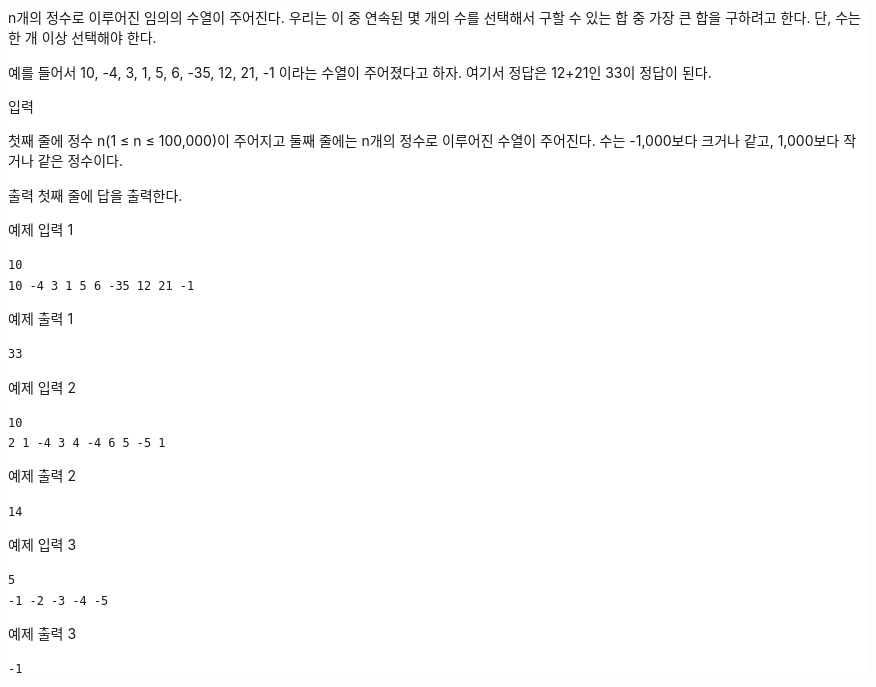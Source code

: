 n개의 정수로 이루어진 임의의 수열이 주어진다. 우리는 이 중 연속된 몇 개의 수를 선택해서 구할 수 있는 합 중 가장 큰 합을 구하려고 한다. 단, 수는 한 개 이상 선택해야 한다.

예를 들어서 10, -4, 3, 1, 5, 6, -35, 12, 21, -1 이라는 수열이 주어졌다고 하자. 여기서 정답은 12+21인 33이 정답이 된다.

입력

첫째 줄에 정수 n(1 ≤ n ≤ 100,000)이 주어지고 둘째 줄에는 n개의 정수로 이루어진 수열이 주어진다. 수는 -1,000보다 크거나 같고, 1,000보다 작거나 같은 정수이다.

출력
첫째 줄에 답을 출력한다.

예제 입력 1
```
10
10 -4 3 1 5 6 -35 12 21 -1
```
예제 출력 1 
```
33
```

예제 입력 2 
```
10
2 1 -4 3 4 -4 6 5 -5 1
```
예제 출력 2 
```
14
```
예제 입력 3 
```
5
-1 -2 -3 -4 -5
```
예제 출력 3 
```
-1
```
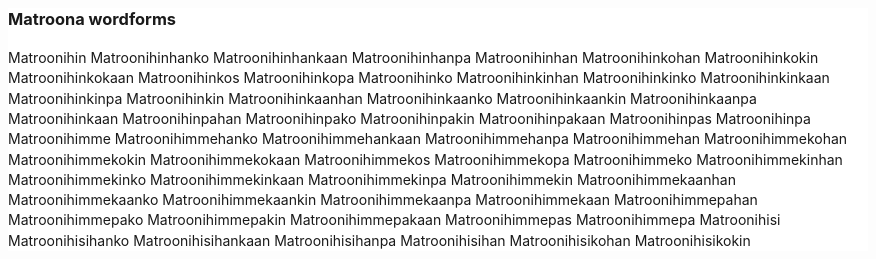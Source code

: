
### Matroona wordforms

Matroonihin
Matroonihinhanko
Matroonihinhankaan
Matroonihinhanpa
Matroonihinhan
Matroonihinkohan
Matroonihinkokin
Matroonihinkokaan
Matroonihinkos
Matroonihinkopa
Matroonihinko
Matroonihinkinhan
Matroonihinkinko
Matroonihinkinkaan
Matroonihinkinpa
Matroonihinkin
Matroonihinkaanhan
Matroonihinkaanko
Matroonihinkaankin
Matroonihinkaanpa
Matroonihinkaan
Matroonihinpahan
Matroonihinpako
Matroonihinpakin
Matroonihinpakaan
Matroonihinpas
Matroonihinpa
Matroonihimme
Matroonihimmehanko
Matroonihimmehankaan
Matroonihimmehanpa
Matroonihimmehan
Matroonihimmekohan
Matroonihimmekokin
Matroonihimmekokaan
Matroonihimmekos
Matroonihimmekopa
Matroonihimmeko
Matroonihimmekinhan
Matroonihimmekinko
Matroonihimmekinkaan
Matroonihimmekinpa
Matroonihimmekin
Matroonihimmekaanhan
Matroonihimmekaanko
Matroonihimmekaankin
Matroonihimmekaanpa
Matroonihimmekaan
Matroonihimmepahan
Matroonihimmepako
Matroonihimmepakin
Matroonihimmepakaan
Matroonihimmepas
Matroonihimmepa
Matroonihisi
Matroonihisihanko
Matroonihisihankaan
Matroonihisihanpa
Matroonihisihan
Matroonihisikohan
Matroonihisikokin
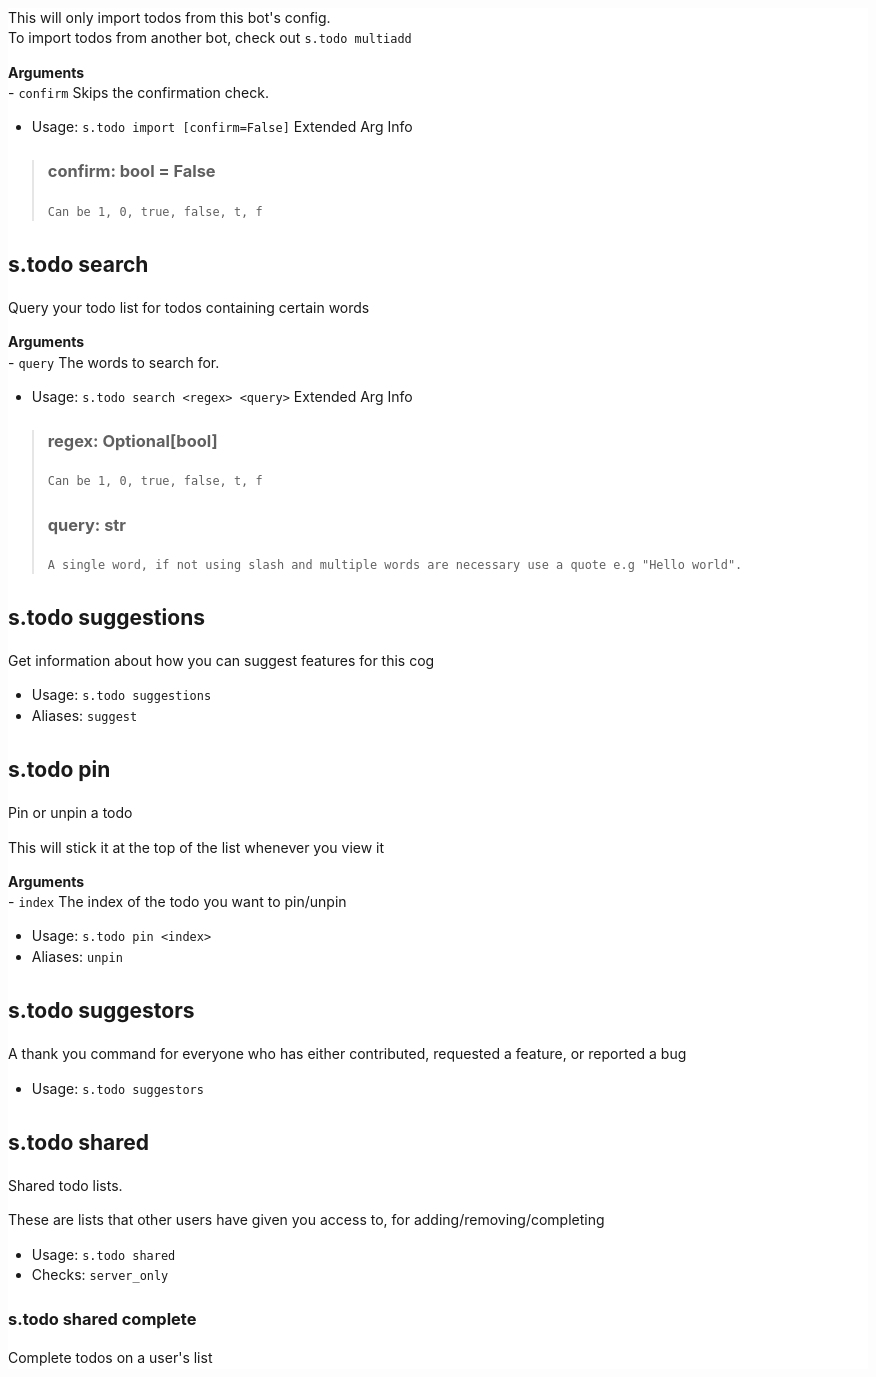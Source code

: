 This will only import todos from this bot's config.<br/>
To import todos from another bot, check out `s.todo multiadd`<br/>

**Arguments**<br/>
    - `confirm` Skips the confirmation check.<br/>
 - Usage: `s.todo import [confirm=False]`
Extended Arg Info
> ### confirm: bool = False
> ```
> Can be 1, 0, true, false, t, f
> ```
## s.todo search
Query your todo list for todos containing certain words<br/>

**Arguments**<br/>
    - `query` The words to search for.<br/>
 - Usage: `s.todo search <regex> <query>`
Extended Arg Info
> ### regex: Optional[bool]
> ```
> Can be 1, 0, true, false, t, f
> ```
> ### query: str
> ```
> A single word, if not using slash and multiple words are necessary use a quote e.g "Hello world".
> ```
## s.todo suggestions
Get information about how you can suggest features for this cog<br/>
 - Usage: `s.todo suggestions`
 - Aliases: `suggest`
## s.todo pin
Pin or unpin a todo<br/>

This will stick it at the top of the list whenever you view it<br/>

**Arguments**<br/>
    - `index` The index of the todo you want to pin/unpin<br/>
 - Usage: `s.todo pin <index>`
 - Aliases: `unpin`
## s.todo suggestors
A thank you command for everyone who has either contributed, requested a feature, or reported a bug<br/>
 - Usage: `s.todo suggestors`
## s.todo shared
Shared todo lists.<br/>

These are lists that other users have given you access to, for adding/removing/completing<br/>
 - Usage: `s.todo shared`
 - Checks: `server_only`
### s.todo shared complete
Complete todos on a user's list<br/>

────────────────

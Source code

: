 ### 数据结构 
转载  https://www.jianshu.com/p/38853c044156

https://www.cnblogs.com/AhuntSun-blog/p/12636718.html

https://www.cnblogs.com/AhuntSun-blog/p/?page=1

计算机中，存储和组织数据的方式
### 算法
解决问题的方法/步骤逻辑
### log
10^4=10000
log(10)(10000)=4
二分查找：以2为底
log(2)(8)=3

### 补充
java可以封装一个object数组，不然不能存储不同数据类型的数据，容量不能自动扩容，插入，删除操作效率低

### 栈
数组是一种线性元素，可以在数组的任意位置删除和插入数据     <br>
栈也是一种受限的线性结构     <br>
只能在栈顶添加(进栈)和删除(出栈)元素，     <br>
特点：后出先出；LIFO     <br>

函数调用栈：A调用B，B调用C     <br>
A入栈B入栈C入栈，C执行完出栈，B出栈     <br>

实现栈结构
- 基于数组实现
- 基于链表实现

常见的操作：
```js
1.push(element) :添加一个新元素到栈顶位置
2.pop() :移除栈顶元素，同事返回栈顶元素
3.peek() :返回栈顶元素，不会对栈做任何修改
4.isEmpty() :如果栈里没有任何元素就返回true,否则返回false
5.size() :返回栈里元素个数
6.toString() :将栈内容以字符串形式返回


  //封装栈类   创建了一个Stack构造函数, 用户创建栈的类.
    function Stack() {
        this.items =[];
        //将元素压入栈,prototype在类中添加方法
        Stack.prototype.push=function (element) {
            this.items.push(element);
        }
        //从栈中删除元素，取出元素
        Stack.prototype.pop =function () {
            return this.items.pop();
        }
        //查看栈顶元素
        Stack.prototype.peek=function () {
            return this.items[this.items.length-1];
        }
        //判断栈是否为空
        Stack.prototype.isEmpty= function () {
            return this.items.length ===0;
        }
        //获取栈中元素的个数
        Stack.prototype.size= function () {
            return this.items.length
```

────────────────

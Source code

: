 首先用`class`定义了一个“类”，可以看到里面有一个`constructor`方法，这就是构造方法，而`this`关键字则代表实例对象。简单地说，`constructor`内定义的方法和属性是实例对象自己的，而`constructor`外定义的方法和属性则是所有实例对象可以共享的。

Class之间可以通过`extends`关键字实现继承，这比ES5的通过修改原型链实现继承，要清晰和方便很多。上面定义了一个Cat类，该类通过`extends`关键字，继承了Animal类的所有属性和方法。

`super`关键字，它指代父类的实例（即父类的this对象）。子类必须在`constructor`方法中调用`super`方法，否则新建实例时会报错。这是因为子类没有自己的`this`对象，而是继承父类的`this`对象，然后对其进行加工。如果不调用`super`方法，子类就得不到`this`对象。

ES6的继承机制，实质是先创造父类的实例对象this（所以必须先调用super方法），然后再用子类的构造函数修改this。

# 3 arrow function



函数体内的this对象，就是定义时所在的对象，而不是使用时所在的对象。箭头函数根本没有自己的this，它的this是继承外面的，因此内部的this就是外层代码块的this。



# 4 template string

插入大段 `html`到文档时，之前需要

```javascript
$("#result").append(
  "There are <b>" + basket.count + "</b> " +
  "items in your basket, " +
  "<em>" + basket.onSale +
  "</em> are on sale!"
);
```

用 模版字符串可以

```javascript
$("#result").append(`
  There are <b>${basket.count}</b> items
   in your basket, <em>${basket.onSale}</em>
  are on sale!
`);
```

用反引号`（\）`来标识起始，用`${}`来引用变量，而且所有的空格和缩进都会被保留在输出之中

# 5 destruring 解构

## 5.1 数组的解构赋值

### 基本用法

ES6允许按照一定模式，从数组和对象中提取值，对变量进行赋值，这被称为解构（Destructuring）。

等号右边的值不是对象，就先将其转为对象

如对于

────────────────

## Task details
Scan the records above for the word "peek". Show each line in which it appears.

## Answer to this task
3.peek() :返回栈顶元素，不会对栈做任何修改
        Stack.prototype.peek=function () {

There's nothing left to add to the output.